以下为卖家选择提供的数据验证报告:
数据描述
Context
These datasets are framed on predicting the short-term electricity, this forecasting problem is known in the research field as short-term load forecasting (STLF). These datasets address the STLF problem for the Panama power system, in which the forecasting horizon is one week, with hourly steps, which is a total of 168 hours. These datasets are useful to train and test forecasting models and compare their results with the power system operator official forecast (take a look at real-time electricity load). The datasets include historical load, a vast set of weather variables, holidays, and historical load weekly forecast features. More information regarding these datasets context, a literature review of forecasting techniques suitable for this dataset, and results after testing a set of Machine Learning; are available in the article Short-Term Electricity Load Forecasting with Machine Learning. (Aguilar Madrid, E.; Antonio, N. Short-Term Electricity Load Forecasting with Machine Learning. Information 2021, 12, 50. https://doi.org/10.3390/info12020050)
Objectives
The main objectives around these datasets are:
- Evaluate the power system operator official forecasts (weekly pre-dispatch forecast) against the real load, on weekly basis.

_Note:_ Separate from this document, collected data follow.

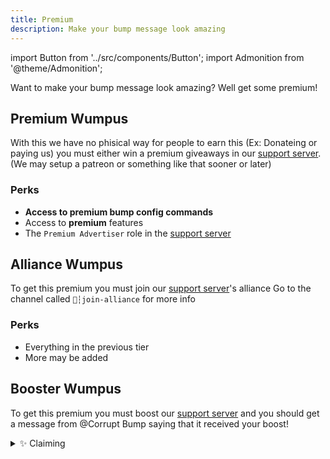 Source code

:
 ```yaml
---
title: Premium
description: Make your bump message look amazing
---
```


import Button from '../src/components/Button';
import Admonition from '@theme/Admonition';

Want to make your bump message look amazing? Well get some premium!

## Premium Wumpus
With this we have no phisical way for people to earn this (Ex: Donateing or paying us) you must either win a premium giveaways in our [support server](/support.html). (We may setup a patreon or something like that sooner or later)

### Perks
  - **Access to premium bump config commands**
  - Access to **premium** features
  - The `Premium Advertiser` role in the [support server](/support.html)


## Alliance Wumpus
To get this premium you must join our [support server](/support.html)'s alliance Go to the channel called <code>📓┆join-alliance</code> for more info

### Perks
  - Everything in the previous tier
  - More may be added


## Booster Wumpus
To get this premium you must boost our [support server](../support.html) and you should get a message from <mention>@Corrupt Bump</mention> saying that it received your boost!

<details className="customdetails">
<summary>✨ Claiming</summary>

<h1>How to claim your perks</h1>
<br/>

:::note
The only way you need to claim is if you win premium from a giveaway. Everything else you will automaticly get it!
:::

**1.** Go to our [support server](../support.html) and click dm our support bot

**2.** Send us a screenshot of you winning the giveaway

**3.** Once our dev sees the message you will be granted the premium and can check your balance by doing <code>@Corrupt Bump#2014 premium</code>

<h2>I didn't get my perks</h2>

**1.** It might be a problem on our end (As of `11/6/2022` we are still having problems, dm our [support servers](../support) modmail bot to get the perks)

**2.** The host or our Hub server might be having problems and is taking awhile to send it

**3.** Discord is having problems and our bot is getting effected

<Admonition type="tip" icon="✅" title="Success">
  <p>
    You've now claimed your <strong>premium</strong>!
    <br/>
  </p>

</Admonition>

</details>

- Develop, train and test forecasting models to improve the operator official weekly forecasts (168 hours), in different scenarios.

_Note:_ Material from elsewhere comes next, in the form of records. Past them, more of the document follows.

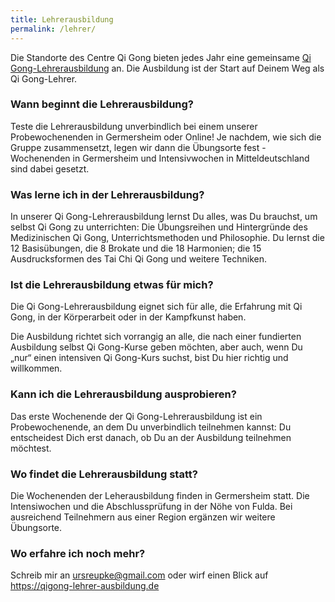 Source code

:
 ```yaml
---
title: Lehrerausbildung
permalink: /lehrer/
---
```

Die Standorte des Centre Qi Gong bieten jedes Jahr eine gemeinsame [Qi Gong-Lehrerausbildung](https://qigong-lehrer-ausbildung.de) an. Die Ausbildung ist der Start auf Deinem Weg als Qi Gong-Lehrer.

### Wann beginnt die Lehrerausbildung?
Teste die Lehrerausbildung unverbindlich bei einem unserer Probewochenenden in Germersheim oder Online! Je nachdem, wie sich die Gruppe zusammensetzt, legen wir dann die Übungsorte fest - Wochenenden in Germersheim und Intensivwochen in Mitteldeutschland sind dabei gesetzt.

### Was lerne ich in der Lehrerausbildung?
In unserer Qi Gong-Lehrerausbildung lernst Du alles, was Du brauchst, um selbst Qi Gong zu unterrichten: Die Übungsreihen und Hintergründe des Medizinischen Qi Gong, Unterrichtsmethoden und Philosophie. Du lernst die 12 Basisübungen, die 8 Brokate und die 18 Harmonien; die 15 Ausdrucksformen des Tai Chi Qi Gong und weitere Techniken.

### Ist die Lehrerausbildung etwas für mich?
Die Qi Gong-Lehrerausbildung eignet sich für alle, die Erfahrung mit Qi Gong, in der Körperarbeit oder in der Kampfkunst haben.

Die Ausbildung richtet sich vorrangig an alle, die nach einer fundierten Ausbildung selbst Qi Gong-Kurse geben möchten, aber auch, wenn Du „nur“ einen intensiven Qi Gong-Kurs suchst, bist Du hier richtig und willkommen.

### Kann ich die Lehrerausbildung ausprobieren?
Das erste Wochenende der Qi Gong-Lehrerausbildung ist ein Probewochenende, an dem Du unverbindlich teilnehmen kannst: Du entscheidest Dich erst danach, ob Du an der Ausbildung teilnehmen möchtest.

### Wo findet die Lehrerausbildung statt?
Die Wochenenden der Leherausbildung finden in Germersheim statt. Die Intensiwochen und die Abschlussprüfung in der Nöhe von Fulda.
Bei ausreichend Teilnehmern aus einer Region ergänzen wir weitere Übungsorte.

### Wo erfahre ich noch mehr?
Schreib mir an <ursreupke@gmail.com> oder wirf einen Blick auf <https://qigong-lehrer-ausbildung.de>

Considerations to compare results
The following considerations should be kept to compare forecasting results with the weekly pre-dispatch forecast:
- Saturday is the first day of each weekly forecast; for instance, Friday is the last day.

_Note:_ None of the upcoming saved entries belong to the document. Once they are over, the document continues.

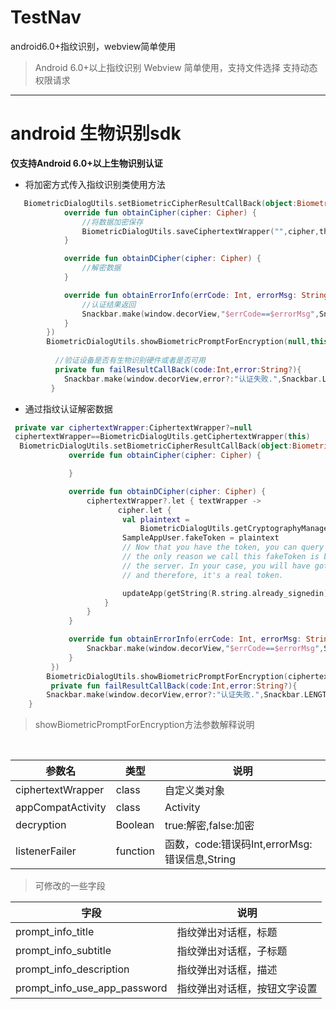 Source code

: # TestNav
android6.0+指纹识别，webview简单使用

> Android 6.0+以上指纹识别
> Webview 简单使用，支持文件选择
> 支持动态权限请求


----------------------------------------------

# android 生物识别sdk

**仅支持Android 6.0+以上生物识别认证**<br />

- 将加密方式传入指纹识别类使用方法



```kotlin
   BiometricDialogUtils.setBiometricCipherResultCallBack(object:BiometricCipherResultCallBack{
            override fun obtainCipher(cipher: Cipher) {
                //将数据加密保存
                BiometricDialogUtils.saveCiphertextWrapper("",cipher,this@EnableBiometricLoginActivity)
            }

            override fun obtainDCipher(cipher: Cipher) {
				//解密数据
            }

            override fun obtainErrorInfo(errCode: Int, errorMsg: String?) {
                //认证结果返回
                Snackbar.make(window.decorView,"$errCode==$errorMsg",Snackbar.LENGTH_LONG).setAction("确定",null).show()
            }
        })
        BiometricDialogUtils.showBiometricPromptForEncryption(null,this,false,::failResultCallBack)
        	
          //验证设备是否有生物识别硬件或者是否可用  
          private fun failResultCallBack(code:Int,error:String?){
        	Snackbar.make(window.decorView,error?:"认证失败.",Snackbar.LENGTH_INDEFINITE).setAction("确定",null).show()
         }
```


- 通过指纹认证解密数据



```kotlin
 private var ciphertextWrapper:CiphertextWrapper?=null
 ciphertextWrapper==BiometricDialogUtils.getCiphertextWrapper(this)
  BiometricDialogUtils.setBiometricCipherResultCallBack(object:BiometricCipherResultCallBack{
             override fun obtainCipher(cipher: Cipher) {

             }

             override fun obtainDCipher(cipher: Cipher) {
                 ciphertextWrapper?.let { textWrapper ->
                        cipher.let {
                         val plaintext =
                             BiometricDialogUtils.getCryptographyManager()?.decryptData(textWrapper.ciphertext, it)
                         SampleAppUser.fakeToken = plaintext
                         // Now that you have the token, you can query server for everything else
                         // the only reason we call this fakeToken is because we didn't really get it from
                         // the server. In your case, you will have gotten it from the server the first time
                         // and therefore, it's a real token.

                         updateApp(getString(R.string.already_signedin))
                     }
                 }
             }

             override fun obtainErrorInfo(errCode: Int, errorMsg: String?) {
                 Snackbar.make(window.decorView,"$errCode==$errorMsg",Snackbar.LENGTH_INDEFINITE).setAction("确定",null).show()
             }
         })
        BiometricDialogUtils.showBiometricPromptForEncryption(ciphertextWrapper,this,true,::failResultCallBack)
         private fun failResultCallBack(code:Int,error:String?){
        Snackbar.make(window.decorView,error?:"认证失败.",Snackbar.LENGTH_LONG).setAction("确定",null).show()
    }
```
> showBiometricPromptForEncryption方法参数解释说明


<br />


| 参数名 | 类型 | 说明 |
| --- | --- | --- |
| ciphertextWrapper | class | 自定义类对象 |
| appCompatActivity | class | Activity |
| decryption | Boolean | true:解密,false:加密 |
| listenerFailer | function | 函数，code:错误码Int,errorMsg:错误信息,String<br /> |

>  可修改的一些字段

| 字段 | 说明 |
| --- | --- |
| prompt_info_title | 指纹弹出对话框，标题 |
| prompt_info_subtitle | 指纹弹出对话框，子标题 |
| prompt_info_description | 指纹弹出对话框，描述 |
| prompt_info_use_app_password | 指纹弹出对话框，按钮文字设置 |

- The first full-week starting on Saturday should be considered as the first week of the year, to number the weeks.
- A 72 hours gap of unseen records should be considered before the first day to forecast. In other words, next week forecast should be done with records until each Tuesday last hour.
- Make sure to train and test keeping the chronological order of records.
Data sources
Data sources provide hourly records, from January 2015 until June 2020. The data composition is the following:
- Historical electricity load, available on daily post-dispatch reports, from the grid operator (ETESA, CND).
- Historical weekly forecasts available on weekly pre-dispatch reports, both from ETESA, CND.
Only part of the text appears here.